* [PROBLEM]
Copy, word for word, the lines below from the one containing "some higher-level representation" up to and including the one containing "- Grassetto: 8", with pictures left out.

--- EXERCISE INPUTS ---

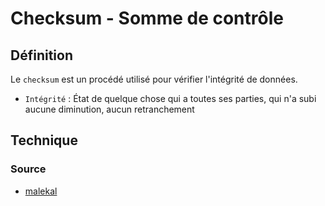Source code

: # Checksum - Somme de contrôle

## Définition

Le `checksum` est un procédé utilisé pour vérifier l'intégrité de données.

- `Intégrité` : État de quelque chose qui a toutes ses parties, qui n'a subi aucune diminution, aucun retranchement

## Technique


### Source 
- [malekal](https://www.malekal.com/quest-ce-qu-une-somme-de-controle-checksum-et-a-quoi-cela-sert/)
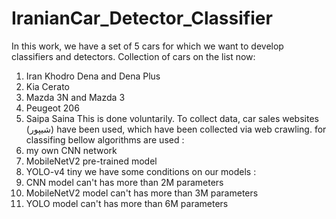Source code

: # IranianCar_Detector_Classifier
In this work, we have a set of 5 cars for which we want to develop classifiers and detectors. 
Collection of cars on the list now: 
1) Iran Khodro Dena and Dena Plus 
2) Kia Cerato 
3) Mazda 3N and Mazda 3 
4) Peugeot 206 
5) Saipa Saina 
This is done voluntarily. 
To collect data, car sales websites (شیپور) have been used, which have been collected via web crawling.
for classifing bellow algorithms are used :
1) my own CNN network
2) MobileNetV2 pre-trained model
3) YOLO-v4 tiny
we have some conditions on our models :
1) CNN model can't has more than 2M parameters
2) MobileNetV2 model can't has more than 3M parameters
3) YOLO model can't has more than 6M parameters
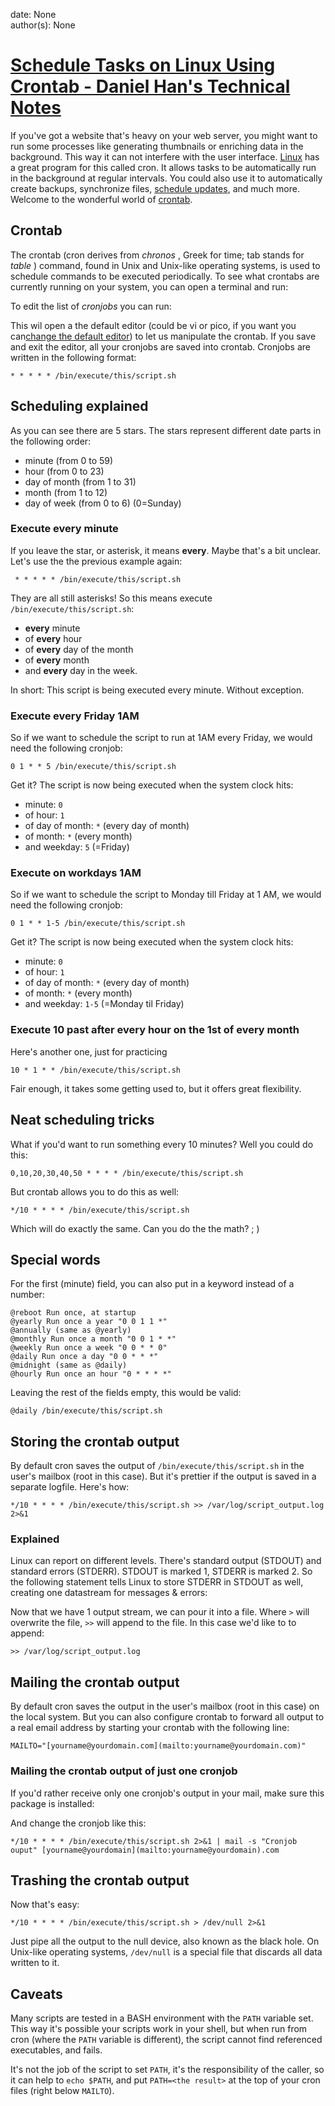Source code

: 
date: None  
author(s): None  

# [Schedule Tasks on Linux Using Crontab - Daniel Han's Technical Notes](https://sites.google.com/site/xiangyangsite/home/technical-tips/linux-unix/administrations/cron/schedule-tasks-on-linux-using-crontab)

If you've got a website that's heavy on your web server, you might want to run some processes like generating thumbnails or enriching data in the background. This way it can not interfere with the user interface. [Linux](http://kvz.io/tag/linux/) has a great program for this called cron. It allows tasks to be automatically run in the background at regular intervals. You could also use it to automatically create backups, synchronize files, [schedule updates](http://kvz.io/blog/2007/07/29/schedule-automatic-updates-on-ubuntu/), and much more. Welcome to the wonderful world of [crontab](http://kvz.io/tag/crontab/).

## Crontab

The crontab (cron derives from _chronos_ , Greek for time; tab stands for _table_ ) command, found in Unix and Unix-like operating systems, is used to schedule commands to be executed periodically. To see what crontabs are currently running on your system, you can open a terminal and run:

To edit the list of _cronjobs_ you can run:

This wil open a the default editor (could be vi or pico, if you want you can[change the default editor](http://kvz.io/blog/2007/07/11/change-the-default-editor/)) to let us manipulate the crontab. If you save and exit the editor, all your cronjobs are saved into crontab. Cronjobs are written in the following format:
    
    
    * * * * * /bin/execute/this/script.sh
    

## Scheduling explained

As you can see there are 5 stars. The stars represent different date parts in the following order:

  * minute (from 0 to 59)
  * hour (from 0 to 23)
  * day of month (from 1 to 31)
  * month (from 1 to 12)
  * day of week (from 0 to 6) (0=Sunday)



### Execute every minute

If you leave the star, or asterisk, it means **every**. Maybe that's a bit unclear. Let's use the the previous example again:
    
    
     * * * * * /bin/execute/this/script.sh
    

They are all still asterisks! So this means execute `/bin/execute/this/script.sh`:

  *  **every** minute
  * of **every** hour
  * of **every** day of the month
  * of **every** month
  * and **every** day in the week.



In short: This script is being executed every minute. Without exception.

### Execute every Friday 1AM

So if we want to schedule the script to run at 1AM every Friday, we would need the following cronjob:
    
    
    0 1 * * 5 /bin/execute/this/script.sh
    

Get it? The script is now being executed when the system clock hits:

  * minute: `0`
  * of hour: `1`
  * of day of month: `*` (every day of month)
  * of month: `*` (every month)
  * and weekday: `5` (=Friday)



### Execute on workdays 1AM

So if we want to schedule the script to Monday till Friday at 1 AM, we would need the following cronjob:
    
    
    0 1 * * 1-5 /bin/execute/this/script.sh
    

Get it? The script is now being executed when the system clock hits:

  * minute: `0`
  * of hour: `1`
  * of day of month: `*` (every day of month)
  * of month: `*` (every month)
  * and weekday: `1-5` (=Monday til Friday)



### Execute 10 past after every hour on the 1st of every month

Here's another one, just for practicing
    
    
    10 * 1 * * /bin/execute/this/script.sh
    

Fair enough, it takes some getting used to, but it offers great flexibility.

## Neat scheduling tricks

What if you'd want to run something every 10 minutes? Well you could do this:
    
    
    0,10,20,30,40,50 * * * * /bin/execute/this/script.sh
    

But crontab allows you to do this as well:
    
    
    */10 * * * * /bin/execute/this/script.sh
    

Which will do exactly the same. Can you do the the math? ; )

## Special words

For the first (minute) field, you can also put in a keyword instead of a number:
    
    
    @reboot Run once, at startup
    @yearly Run once a year "0 0 1 1 *"
    @annually (same as @yearly)
    @monthly Run once a month "0 0 1 * *"
    @weekly Run once a week "0 0 * * 0"
    @daily Run once a day "0 0 * * *"
    @midnight (same as @daily)
    @hourly Run once an hour "0 * * * *"
    

Leaving the rest of the fields empty, this would be valid:
    
    
    @daily /bin/execute/this/script.sh
    

## Storing the crontab output

By default cron saves the output of `/bin/execute/this/script.sh` in the user's mailbox (root in this case). But it's prettier if the output is saved in a separate logfile. Here's how:
    
    
    */10 * * * * /bin/execute/this/script.sh >> /var/log/script_output.log 2>&1
    

### Explained

Linux can report on different levels. There's standard output (STDOUT) and standard errors (STDERR). STDOUT is marked 1, STDERR is marked 2. So the following statement tells Linux to store STDERR in STDOUT as well, creating one datastream for messages & errors:

Now that we have 1 output stream, we can pour it into a file. Where `>` will overwrite the file, `>>` will append to the file. In this case we'd like to to append:
    
    
    >> /var/log/script_output.log
    

## Mailing the crontab output

By default cron saves the output in the user's mailbox (root in this case) on the local system. But you can also configure crontab to forward all output to a real email address by starting your crontab with the following line:
    
    
    MAILTO="[yourname@yourdomain.com](mailto:yourname@yourdomain.com)"
    

### Mailing the crontab output of just one cronjob

If you'd rather receive only one cronjob's output in your mail, make sure this package is installed:

And change the cronjob like this:
    
    
    */10 * * * * /bin/execute/this/script.sh 2>&1 | mail -s "Cronjob ouput" [yourname@yourdomain](mailto:yourname@yourdomain).com
    

## Trashing the crontab output

Now that's easy:
    
    
    */10 * * * * /bin/execute/this/script.sh > /dev/null 2>&1
    

Just pipe all the output to the null device, also known as the black hole. On Unix-like operating systems, `/dev/null` is a special file that discards all data written to it.

## Caveats

Many scripts are tested in a BASH environment with the `PATH` variable set. This way it's possible your scripts work in your shell, but when run from cron (where the `PATH` variable is different), the script cannot find referenced executables, and fails.

It's not the job of the script to set `PATH`, it's the responsibility of the caller, so it can help to `echo $PATH`, and put `PATH=<the result>` at the top of your cron files (right below `MAILTO`).

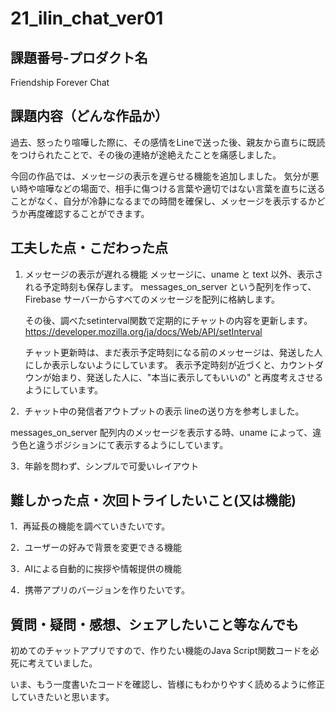 # 21_ilin_chat_ver01
## 課題番号-プロダクト名

Friendship Forever Chat 

## 課題内容（どんな作品か）

過去、怒ったり喧嘩した際に、その感情をLineで送った後、親友から直ちに既読をつけられたことで、その後の連絡が途絶えたことを痛感しました。

今回の作品では、メッセージの表示を遅らせる機能を追加しました。
気分が悪い時や喧嘩などの場面で、相手に傷つける言葉や適切ではない言葉を直ちに送ることがなく、自分が冷静になるまでの時間を確保し、メッセージを表示するかどうか再度確認することができます。

## 工夫した点・こだわった点

1. メッセージの表示が遅れる機能
   メッセージに、uname と text 以外、表示される予定時刻も保存します。
   messages_on_server という配列を作って、Firebase サーバーからすべてのメッセージを配列に格納します。

   その後、調べたsetinterval関数で定期的にチャットの内容を更新します。
  　https://developer.mozilla.org/ja/docs/Web/API/setInterval

   チャット更新時は、まだ表示予定時刻になる前のメッセージは、発送した人にしか表示しないようにしています。
   表示予定時刻が近づくと、カウントダウンが始まり、発送した人に、"本当に表示してもいいの" と再度考えさせるようにしています。

  
2．チャット中の発信者アウトプットの表示
  lineの送り方を参考しました。
  
  messages_on_server 配列内のメッセージを表示する時、uname によって、違う色と違うポジションにて表示するようにしています。

  
3．年齢を問わず、シンプルで可愛いレイアウト



## 難しかった点・次回トライしたいこと(又は機能)
1．再延長の機能を調べていきたいです。

2．ユーザーの好みで背景を変更できる機能

3．AIによる自動的に挨拶や情報提供の機能

4．携帯アプリのバージョンを作りたいです。


## 質問・疑問・感想、シェアしたいこと等なんでも
初めてのチャットアプリですので、作りたい機能のJava Script関数コードを必死に考えていました。

いま、もう一度書いたコードを確認し、皆様にもわかりやすく読めるように修正していきたいと思います。




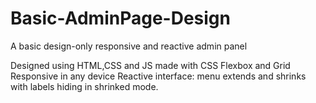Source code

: # Basic-AdminPage-Design
A basic design-only responsive and reactive admin panel


Designed using HTML,CSS and JS
made with CSS Flexbox and Grid
Responsive in any device
Reactive interface:
  menu extends and shrinks with labels hiding in shrinked mode.
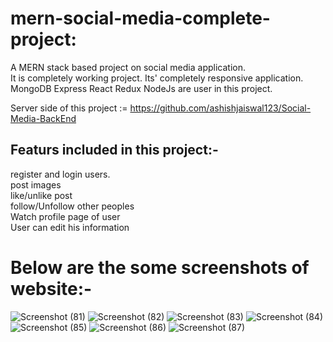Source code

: # mern-social-media-complete-project:

A MERN stack based project on social media application. <br />
It is completely working project. Its' completely responsive application. <br />
MongoDB Express React Redux NodeJs are user in this project.<br />

Server side of this project := https://github.com/ashishjaiswal123/Social-Media-BackEnd

## Featurs included in this project:-
register and login users.<br />
post images<br />
like/unlike post<br />
follow/Unfollow other peoples<br />
Watch profile page of user<br />
User can edit his information<br />

# Below are the some screenshots of website:-

![Screenshot (81)](https://user-images.githubusercontent.com/44298479/191780612-bb46f161-346c-4488-abe2-123d6428ea20.png)
![Screenshot (82)](https://user-images.githubusercontent.com/44298479/191780645-bd920aed-5405-4035-b42b-35a58e991b8c.png)
![Screenshot (83)](https://user-images.githubusercontent.com/44298479/191780672-fc80ba30-8c8b-4078-b689-741233da1a00.png)
![Screenshot (84)](https://user-images.githubusercontent.com/44298479/191780700-c92f2569-8cce-43fc-927a-89ba50fbc17b.png)
![Screenshot (85)](https://user-images.githubusercontent.com/44298479/191780732-b42553cc-014b-4207-b4ef-69f218490684.png)
![Screenshot (86)](https://user-images.githubusercontent.com/44298479/191780767-3c3fd23e-6683-4d3c-8ba5-1b1739003191.png)
![Screenshot (87)](https://user-images.githubusercontent.com/44298479/191780781-a78256b8-6649-4c79-b511-6c3f285383cc.png)
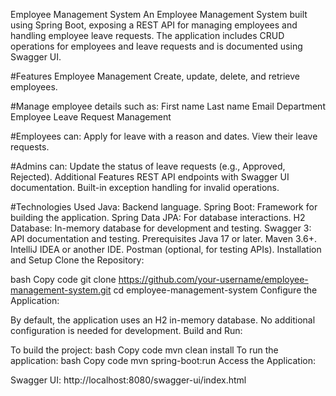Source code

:Employee Management System
An Employee Management System built using Spring Boot, exposing a REST API for managing employees and handling employee leave requests. The application includes CRUD operations for employees and leave requests and is documented using Swagger UI.

#Features
Employee Management
Create, update, delete, and retrieve employees.

#Manage employee details such as:
First name
Last name
Email
Department
Employee Leave Request Management

#Employees can:
Apply for leave with a reason and dates.
View their leave requests.

#Admins can:
Update the status of leave requests (e.g., Approved, Rejected).
Additional Features
REST API endpoints with Swagger UI documentation.
Built-in exception handling for invalid operations.

#Technologies Used
Java: Backend language.
Spring Boot: Framework for building the application.
Spring Data JPA: For database interactions.
H2 Database: In-memory database for development and testing.
Swagger 3: API documentation and testing.
Prerequisites
Java 17 or later.
Maven 3.6+.
IntelliJ IDEA or another IDE.
Postman (optional, for testing APIs).
Installation and Setup
Clone the Repository:

bash
Copy code
git clone https://github.com/your-username/employee-management-system.git
cd employee-management-system
Configure the Application:

By default, the application uses an H2 in-memory database.
No additional configuration is needed for development.
Build and Run:

To build the project:
bash
Copy code
mvn clean install
To run the application:
bash
Copy code
mvn spring-boot:run
Access the Application:

Swagger UI: http://localhost:8080/swagger-ui/index.html
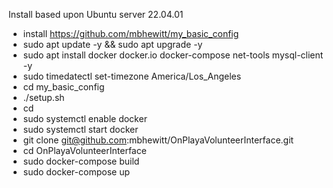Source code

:  Install based upon Ubuntu server 22.04.01
 * install https://github.com/mbhewitt/my_basic_config
 * sudo apt update -y && sudo apt upgrade -y
 * sudo apt install docker docker.io docker-compose net-tools mysql-client -y
 *  sudo timedatectl set-timezone America/Los_Angeles
 * cd my_basic_config
 * ./setup.sh
 * cd
 * sudo systemctl enable docker
 * sudo systemctl start docker
 * git clone git@github.com:mbhewitt/OnPlayaVolunteerInterface.git
 * cd OnPlayaVolunteerInterface
 * sudo docker-compose build
 * sudo docker-compose up

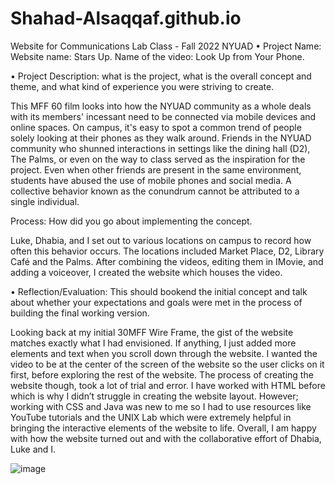 # Shahad-Alsaqqaf.github.io
Website for Communications Lab Class - Fall 2022 NYUAD
•	Project Name:
Website name: Stars Up. 
Name of the video: Look Up from Your Phone. 

•	Project Description: what is the project, what is the overall concept and theme, and what kind of experience you were striving to create.

 This MFF 60 film looks into how the NYUAD community as a whole deals with its members' incessant need to be connected via mobile devices and online spaces. On campus, it's easy to spot a common trend of people solely looking at their phones as they walk around. Friends in the NYUAD community who shunned interactions in settings like the dining hall (D2), The Palms, or even on the way to class served as the inspiration for the project. Even when other friends are present in the same environment, students have abused the use of mobile phones and social media. A collective behavior known as the conundrum cannot be attributed to a single individual. 

Process: How did you go about implementing the concept.

Luke, Dhabia, and I set out to various locations on campus to record how often this behavior occurs. The locations included Market Place, D2, Library Café and the Palms. After combining the videos, editing them in IMovie, and adding a voiceover, I created the website which houses the video. 


•	Reflection/Evaluation: This should bookend the initial concept and talk about whether your expectations and goals were met in the process of building the final working version.

Looking back at my initial 30MFF Wire Frame, the gist of the website matches exactly what I had envisioned. If anything, I just added more elements and text when you scroll down through the website. I wanted the video to be at the center of the screen of the website so the user clicks on it first, before exploring the rest of the website. The process of creating the website though, took a lot of trial and error. I have worked with HTML before which is why I didn’t struggle in creating the website layout. However; working with CSS and Java was new to me so I had to use resources like YouTube tutorials and the UNIX Lab which were extremely helpful in bringing the interactive elements of the website to life. Overall, I am happy with how the website turned out and with the collaborative effort of Dhabia, Luke and I.  

![image](https://user-images.githubusercontent.com/98390909/192146033-7c8e643d-9ae8-48dd-9814-20aaaf8ea259.png)
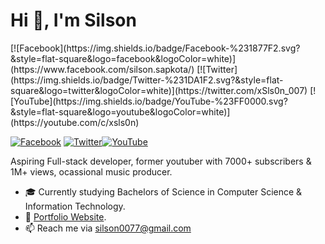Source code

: <h1>Hi 👋, I'm Silson</h1>
[![Facebook](https://img.shields.io/badge/Facebook-%231877F2.svg?&style=flat-square&logo=facebook&logoColor=white)](https://www.facebook.com/silson.sapkota/) [![Twitter](https://img.shields.io/badge/Twitter-%231DA1F2.svg?&style=flat-square&logo=twitter&logoColor=white)](https://twitter.com/xSls0n_007) [![YouTube](https://img.shields.io/badge/YouTube-%23FF0000.svg?&style=flat-square&logo=youtube&logoColor=white)](https://youtube.com/c/xsls0n)

[![Facebook](https://img.shields.io/badge/Facebook-%231877F2.svg?&style=flat-square&logo=facebook&logoColor=white)](https://facebook.com/warengonzagaofficial) [![Twitter](https://img.shields.io/badge/Twitter-%231DA1F2.svg?&style=flat-square&logo=twitter&logoColor=white)](https://twitter.com/warengonzaga)[![YouTube](https://img.shields.io/badge/YouTube-%23FF0000.svg?&style=flat-square&logo=youtube&logoColor=white)](https://youtube.com/warengonzaga)

Aspiring Full-stack developer, former youtuber with 7000+ subscribers & 1M+ views, ocassional music producer.

- 🎓 Currently studying Bachelors of Science in Computer Science & Information Technology.
- 💜 [Portfolio Website](https://slson.netlify.app).
- 📫 Reach me via silson0077@gmail.com
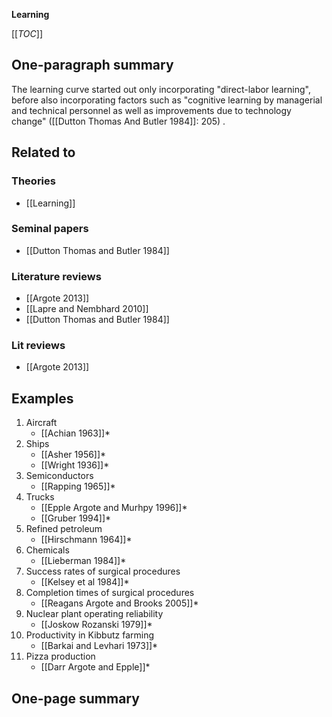 **Learning**

[[_TOC_]]

## One-paragraph summary

The learning curve started out only incorporating "direct-labor learning", before also incorporating factors such as "cognitive learning by managerial and technical personnel as well as improvements due to technology change" ([[Dutton Thomas And Butler 1984]]: 205) .

## Related to

### Theories
* [[Learning]]

### Seminal papers
* [[Dutton Thomas and Butler 1984]]

### Literature reviews
* [[Argote 2013]]
* [[Lapre and Nembhard 2010]]
* [[Dutton Thomas and Butler 1984]]

### Lit reviews
* [[Argote 2013]]

## Examples
1. Aircraft
    * [[Achian 1963]]*
2. Ships
    * [[Asher 1956]]*
    * [[Wright 1936]]*
3. Semiconductors
    * [[Rapping 1965]]*
4. Trucks
    * [[Epple Argote and Murhpy 1996]]*
    * [[Gruber 1994]]*
5. Refined petroleum
    * [[Hirschmann 1964]]*
6. Chemicals
    * [[Lieberman 1984]]*
7. Success rates of surgical procedures
    * [[Kelsey et al 1984]]*
8. Completion times of surgical procedures
    * [[Reagans Argote and Brooks 2005]]*
9. Nuclear plant operating reliability
    * [[Joskow Rozanski 1979]]*
10. Productivity in Kibbutz farming
    * [[Barkai and Levhari 1973]]*
11. Pizza production
    * [[Darr Argote and Epple]]*

## One-page summary
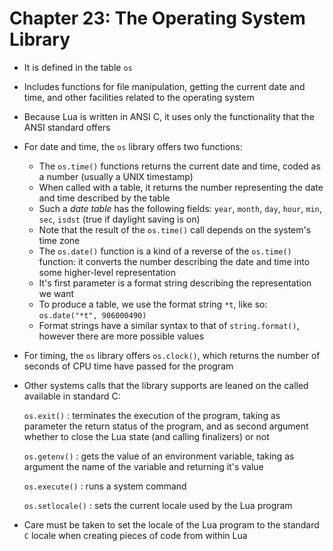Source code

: Chapter 23: The Operating System Library
========================================

- It is defined in the table `os`
- Includes functions for file manipulation, getting the current
  date and time, and other facilities related to the operating
  system
- Because Lua is written in ANSI C, it uses only the functionality
  that the ANSI standard offers
- For date and time, the `os` library offers two functions:
    - The `os.time()` functions returns the current date and time,
      coded as a number (usually a UNIX timestamp)
    - When called with a table, it returns the number representing
      the date and time described by the table
    - Such a *date table* has the following fields: `year`, `month`,
      `day`, `hour`, `min`, `sec`, `isdst` (true if daylight saving
      is on)
    - Note that the result of the `os.time()` call depends on the
      system's time zone
    - The `os.date()` function is a kind of a reverse of the `os.time()`
      function: it converts the number describing the date and time into
      some higher-level representation
    - It's first parameter is a format string describing the representation
      we want
    - To produce a table, we use the format string `*t`, like so:
      `os.date("*t", 906000490)`
    - Format strings have a similar syntax to that of `string.format()`,
      however there are more possible values
- For timing, the `os` library offers `os.clock()`, which returns the
  number of seconds of CPU time have passed for the program
- Other systems calls that the library supports are leaned on
  the called available in standard C:

    `os.exit()`
    :   terminates the execution of the program, taking as parameter
        the return status of the program, and as second argument
        whether to close the Lua state (and calling finalizers) or
        not

    `os.getenv()`
    :   gets the value of an environment variable, taking as argument
        the name of the variable and returning it's value

    `os.execute()`
    :   runs a system command

    `os.setlocale()`
    :   sets the current locale used by the Lua program

- Care must be taken to set the locale of the Lua program to the
  standard `C` locale when creating pieces of code from within Lua

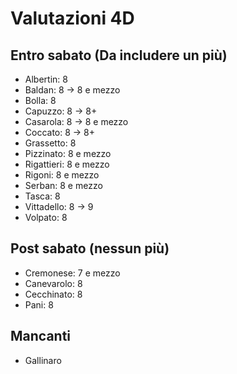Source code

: # Valutazioni 4D

## Entro sabato (Da includere un più)

- Albertin: 8
- Baldan: 8 -> 8 e mezzo
- Bolla: 8
- Capuzzo: 8 -> 8+
- Casarola: 8 -> 8 e mezzo
- Coccato: 8 -> 8+
- Grassetto: 8
- Pizzinato: 8 e mezzo
- Rigattieri: 8 e mezzo
- Rigoni: 8 e mezzo
- Serban: 8 e mezzo
- Tasca: 8
- Vittadello: 8 -> 9
- Volpato: 8

## Post sabato (nessun più)

- Cremonese: 7 e mezzo
- Canevarolo: 8
- Cecchinato: 8
- Pani: 8

## Mancanti

- Gallinaro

---

* [ANSWER TO THIS PROBLEM]
      some higher-level representation
    - It's first parameter is a format string describing the representation
      we want
    - To produce a table, we use the format string `*t`, like so:
      `os.date("*t", 906000490)`
    - Format strings have a similar syntax to that of `string.format()`,
      however there are more possible values
- For timing, the `os` library offers `os.clock()`, which returns the
  number of seconds of CPU time have passed for the program
- Other systems calls that the library supports are leaned on
  the called available in standard C:

    `os.exit()`
    :   terminates the execution of the program, taking as parameter
        the return status of the program, and as second argument
        whether to close the Lua state (and calling finalizers) or
        not

    `os.getenv()`
    :   gets the value of an environment variable, taking as argument
        the name of the variable and returning it's value

    `os.execute()`
    :   runs a system command

    `os.setlocale()`
    :   sets the current locale used by the Lua program

- Care must be taken to set the locale of the Lua program to the
  standard `C` locale when creating pieces of code from within Lua

Source code

: # Valutazioni 4D

## Entro sabato (Da includere un più)

- Albertin: 8
- Baldan: 8 -> 8 e mezzo
- Bolla: 8
- Capuzzo: 8 -> 8+
- Casarola: 8 -> 8 e mezzo
- Coccato: 8 -> 8+
- Grassetto: 8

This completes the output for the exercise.